* Exercise brief
Make an exact copy of all the records that follow, apart from the pictures.

(Dataset entries)
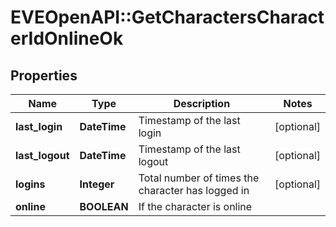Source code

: # EVEOpenAPI::GetCharactersCharacterIdOnlineOk

## Properties
Name | Type | Description | Notes
------------ | ------------- | ------------- | -------------
**last_login** | **DateTime** | Timestamp of the last login | [optional] 
**last_logout** | **DateTime** | Timestamp of the last logout | [optional] 
**logins** | **Integer** | Total number of times the character has logged in | [optional] 
**online** | **BOOLEAN** | If the character is online | 


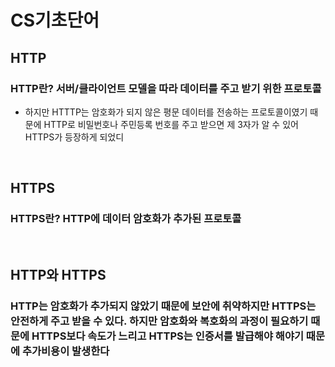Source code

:# CS기초단어

## HTTP
### HTTP란? 서버/클라이언트 모델을 따라 데이터를 주고 받기 위한 프로토콜
* 하지만 HTTTP는 암호화가 되지 않은 평문 데이터를 전송하는 프로토콜이였기 때문에 HTTP로 비밀번호나 주민등록 번호를 주고 받으면 제 3자가 알 수 있어 HTTPS가 등장하게 되었디
<br>

## HTTPS
### HTTPS란? HTTP에 데이터 암호화가 추가된 프로토콜
<br>

## HTTP와 HTTPS
### HTTP는 암호화가 추가되지 않았기 때문에 보안에 취약하지만 HTTPS는 안전하게 주고 받을 수 있다. 하지만 암호화와 복호화의 과정이 필요하기 때문에 HTTPS보다 속도가 느리고 HTTPS는 인증서를 발급해야 해야기 때문에 추가비용이 발생한다
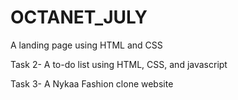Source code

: # OCTANET_JULY
A landing page using HTML and CSS


Task 2- A to-do list using HTML, CSS, and javascript 

Task 3- A Nykaa Fashion clone website 

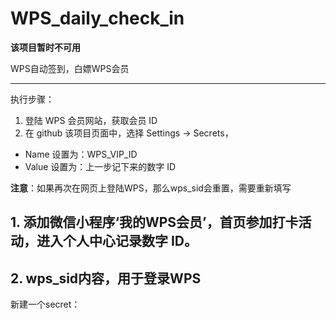 # WPS_daily_check_in
**该项目暂时不可用**

WPS自动签到，白嫖WPS会员

---
执行步骤：
1. 登陆 WPS 会员网站，获取会员 ID
2. 在 github 该项目页面中，选择 Settings -> Secrets，
  - Name 设置为：WPS_VIP_ID
  - Value 设置为：上一步记下来的数字 ID

**注意**：如果再次在网页上登陆WPS，那么wps_sid会重置，需要重新填写

## 1. 添加微信小程序‘我的WPS会员’，首页参加打卡活动，进入个人中心记录数字 ID。

## 2. wps_sid内容，用于登录WPS
  
新建一个secret：
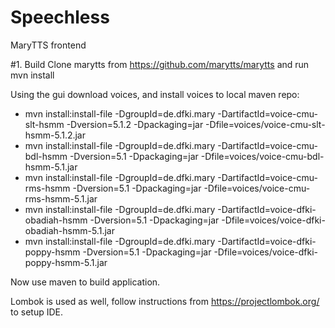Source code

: # Speechless
MaryTTS frontend

#1. Build
Clone marytts from https://github.com/marytts/marytts and run mvn install

Using the gui download voices, and install voices to local maven repo:
* mvn install:install-file -DgroupId=de.dfki.mary -DartifactId=voice-cmu-slt-hsmm -Dversion=5.1.2 -Dpackaging=jar -Dfile=voices/voice-cmu-slt-hsmm-5.1.2.jar
* mvn install:install-file -DgroupId=de.dfki.mary -DartifactId=voice-cmu-bdl-hsmm -Dversion=5.1 -Dpackaging=jar -Dfile=voices/voice-cmu-bdl-hsmm-5.1.jar
* mvn install:install-file -DgroupId=de.dfki.mary -DartifactId=voice-cmu-rms-hsmm -Dversion=5.1 -Dpackaging=jar -Dfile=voices/voice-cmu-rms-hsmm-5.1.jar
* mvn install:install-file -DgroupId=de.dfki.mary -DartifactId=voice-dfki-obadiah-hsmm -Dversion=5.1 -Dpackaging=jar -Dfile=voices/voice-dfki-obadiah-hsmm-5.1.jar
* mvn install:install-file -DgroupId=de.dfki.mary -DartifactId=voice-dfki-poppy-hsmm -Dversion=5.1 -Dpackaging=jar -Dfile=voices/voice-dfki-poppy-hsmm-5.1.jar

Now use maven to build application.

Lombok is used as well, follow instructions from https://projectlombok.org/ to setup IDE.
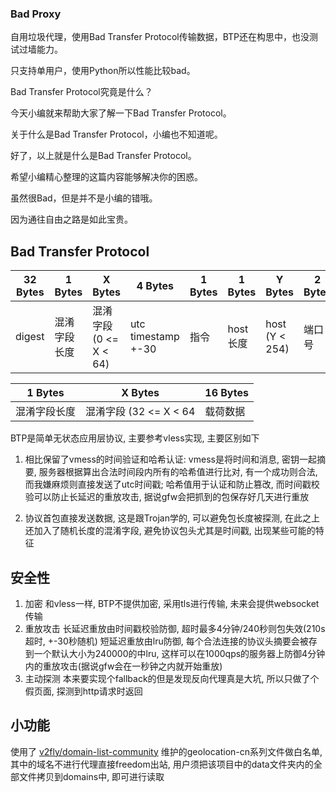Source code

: ### Bad Proxy
自用垃圾代理，使用Bad Transfer Protocol传输数据，BTP还在构思中，也没测试过墙能力。

只支持单用户，使用Python所以性能比较bad。


Bad Transfer Protocol究竟是什么？

今天小编就来帮助大家了解一下Bad Transfer Protocol。

关于什么是Bad Transfer Protocol，小编也不知道呢。

好了，以上就是什么是Bad Transfer Protocol。

希望小编精心整理的这篇内容能够解决你的困惑。

虽然很Bad，但是并不是小编的错哦。

因为通往自由之路是如此宝贵。


## Bad Transfer Protocol

| 32 Bytes | 1 Bytes | X Bytes            | 4 Bytes            | 1 Bytes | 1 Bytes | Y Bytes        | 2 Bytes | Z bytes |
|----------|---------|--------------------|--------------------|---------|---------|----------------|---------|---------|
| digest   | 混淆字段长度  | 混淆字段 (0 <= X < 64) | utc timestamp +-30 | 指令      | host长度  | host (Y < 254) | 端口号     | 数据载荷    |

| 1 Bytes | X Bytes            | 16 Bytes |
|---------|--------------------|----------|
| 混淆字段长度  | 混淆字段 (32 <= X < 64 | 载荷数据     |

BTP是简单无状态应用层协议, 主要参考vless实现, 主要区别如下
1. 相比保留了vmess的时间验证和哈希认证: vmess是将时间和消息, 密钥一起摘要,
服务器根据算出合法时间段内所有的哈希值进行比对, 有一个成功则合法,
而我嫌麻烦则直接发送了utc时间戳; 哈希值用于认证和防止篡改,
而时间戳校验可以防止长延迟的重放攻击, 据说gfw会把抓到的包保存好几天进行重放

2. 协议首包直接发送数据, 这是跟Trojan学的, 可以避免包长度被探测,
在此之上还加入了随机长度的混淆字段, 避免协议包头尤其是时间戳, 出现某些可能的特征

## 安全性
1. 加密
和vless一样, BTP不提供加密, 采用tls进行传输, 未来会提供websocket传输
2. 重放攻击
长延迟重放由时间戳校验防御, 超时最多4分钟/240秒则包失效(210s超时, +-30秒随机)
短延迟重放由lru防御, 每个合法连接的协议头摘要会被存到一个默认大小为240000的中lru,
这样可以在1000qps的服务器上防御4分钟内的重放攻击(据说gfw会在一秒钟之内就开始重放)
3. 主动探测
本来要实现个fallback的但是发现反向代理真是大坑, 所以只做了个假页面, 探测到http请求时返回

## 小功能
使用了 [v2fly/domain-list-community](https://github.com/v2fly/domain-list-community)
维护的geolocation-cn系列文件做白名单, 其中的域名不进行代理直接freedom出站,
用户须把该项目中的data文件夹内的全部文件拷贝到domains中, 即可进行读取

* Answer
Source code

: # EVEOpenAPI::GetCharactersCharacterIdOnlineOk

## Properties
Name | Type | Description | Notes
------------ | ------------- | ------------- | -------------
**last_login** | **DateTime** | Timestamp of the last login | [optional] 
**last_logout** | **DateTime** | Timestamp of the last logout | [optional] 
**logins** | **Integer** | Total number of times the character has logged in | [optional] 
**online** | **BOOLEAN** | If the character is online | 


Source code

:# CS기초단어

## HTTP
### HTTP란? 서버/클라이언트 모델을 따라 데이터를 주고 받기 위한 프로토콜
* 하지만 HTTTP는 암호화가 되지 않은 평문 데이터를 전송하는 프로토콜이였기 때문에 HTTP로 비밀번호나 주민등록 번호를 주고 받으면 제 3자가 알 수 있어 HTTPS가 등장하게 되었디
<br>

## HTTPS
### HTTPS란? HTTP에 데이터 암호화가 추가된 프로토콜
<br>

## HTTP와 HTTPS
### HTTP는 암호화가 추가되지 않았기 때문에 보안에 취약하지만 HTTPS는 안전하게 주고 받을 수 있다. 하지만 암호화와 복호화의 과정이 필요하기 때문에 HTTPS보다 속도가 느리고 HTTPS는 인증서를 발급해야 해야기 때문에 추가비용이 발생한다
Source code

: # OCTANET_JULY
A landing page using HTML and CSS


Task 2- A to-do list using HTML, CSS, and javascript 

Task 3- A Nykaa Fashion clone website 

 # WPS_daily_check_in
**该项目暂时不可用**

WPS自动签到，白嫖WPS会员

---
执行步骤：
1. 登陆 WPS 会员网站，获取会员 ID
2. 在 github 该项目页面中，选择 Settings -> Secrets，
  - Name 设置为：WPS_VIP_ID
  - Value 设置为：上一步记下来的数字 ID

**注意**：如果再次在网页上登陆WPS，那么wps_sid会重置，需要重新填写

## 1. 添加微信小程序‘我的WPS会员’，首页参加打卡活动，进入个人中心记录数字 ID。

## 2. wps_sid内容，用于登录WPS
  
新建一个secret：
Source code

: # Speechless
MaryTTS frontend

#1. Build
Clone marytts from https://github.com/marytts/marytts and run mvn install

Using the gui download voices, and install voices to local maven repo:
* mvn install:install-file -DgroupId=de.dfki.mary -DartifactId=voice-cmu-slt-hsmm -Dversion=5.1.2 -Dpackaging=jar -Dfile=voices/voice-cmu-slt-hsmm-5.1.2.jar
* mvn install:install-file -DgroupId=de.dfki.mary -DartifactId=voice-cmu-bdl-hsmm -Dversion=5.1 -Dpackaging=jar -Dfile=voices/voice-cmu-bdl-hsmm-5.1.jar
* mvn install:install-file -DgroupId=de.dfki.mary -DartifactId=voice-cmu-rms-hsmm -Dversion=5.1 -Dpackaging=jar -Dfile=voices/voice-cmu-rms-hsmm-5.1.jar
* mvn install:install-file -DgroupId=de.dfki.mary -DartifactId=voice-dfki-obadiah-hsmm -Dversion=5.1 -Dpackaging=jar -Dfile=voices/voice-dfki-obadiah-hsmm-5.1.jar
* mvn install:install-file -DgroupId=de.dfki.mary -DartifactId=voice-dfki-poppy-hsmm -Dversion=5.1 -Dpackaging=jar -Dfile=voices/voice-dfki-poppy-hsmm-5.1.jar

Now use maven to build application.

Lombok is used as well, follow instructions from https://projectlombok.org/ to setup IDE.
Source code

: ### Bad Proxy
自用垃圾代理，使用Bad Transfer Protocol传输数据，BTP还在构思中，也没测试过墙能力。

只支持单用户，使用Python所以性能比较bad。


Bad Transfer Protocol究竟是什么？

今天小编就来帮助大家了解一下Bad Transfer Protocol。

关于什么是Bad Transfer Protocol，小编也不知道呢。

好了，以上就是什么是Bad Transfer Protocol。

希望小编精心整理的这篇内容能够解决你的困惑。

虽然很Bad，但是并不是小编的错哦。

因为通往自由之路是如此宝贵。


## Bad Transfer Protocol

| 32 Bytes | 1 Bytes | X Bytes            | 4 Bytes            | 1 Bytes | 1 Bytes | Y Bytes        | 2 Bytes | Z bytes |
|----------|---------|--------------------|--------------------|---------|---------|----------------|---------|---------|
| digest   | 混淆字段长度  | 混淆字段 (0 <= X < 64) | utc timestamp +-30 | 指令      | host长度  | host (Y < 254) | 端口号     | 数据载荷    |

| 1 Bytes | X Bytes            | 16 Bytes |
|---------|--------------------|----------|
| 混淆字段长度  | 混淆字段 (32 <= X < 64 | 载荷数据     |

BTP是简单无状态应用层协议, 主要参考vless实现, 主要区别如下
1. 相比保留了vmess的时间验证和哈希认证: vmess是将时间和消息, 密钥一起摘要,
服务器根据算出合法时间段内所有的哈希值进行比对, 有一个成功则合法,
而我嫌麻烦则直接发送了utc时间戳; 哈希值用于认证和防止篡改,
而时间戳校验可以防止长延迟的重放攻击, 据说gfw会把抓到的包保存好几天进行重放

2. 协议首包直接发送数据, 这是跟Trojan学的, 可以避免包长度被探测,
在此之上还加入了随机长度的混淆字段, 避免协议包头尤其是时间戳, 出现某些可能的特征

## 安全性
1. 加密
和vless一样, BTP不提供加密, 采用tls进行传输, 未来会提供websocket传输
2. 重放攻击
长延迟重放由时间戳校验防御, 超时最多4分钟/240秒则包失效(210s超时, +-30秒随机)
短延迟重放由lru防御, 每个合法连接的协议头摘要会被存到一个默认大小为240000的中lru,
这样可以在1000qps的服务器上防御4分钟内的重放攻击(据说gfw会在一秒钟之内就开始重放)
3. 主动探测
本来要实现个fallback的但是发现反向代理真是大坑, 所以只做了个假页面, 探测到http请求时返回

## 小功能
使用了 [v2fly/domain-list-community](https://github.com/v2fly/domain-list-community)
维护的geolocation-cn系列文件做白名单, 其中的域名不进行代理直接freedom出站,
用户须把该项目中的data文件夹内的全部文件拷贝到domains中, 即可进行读取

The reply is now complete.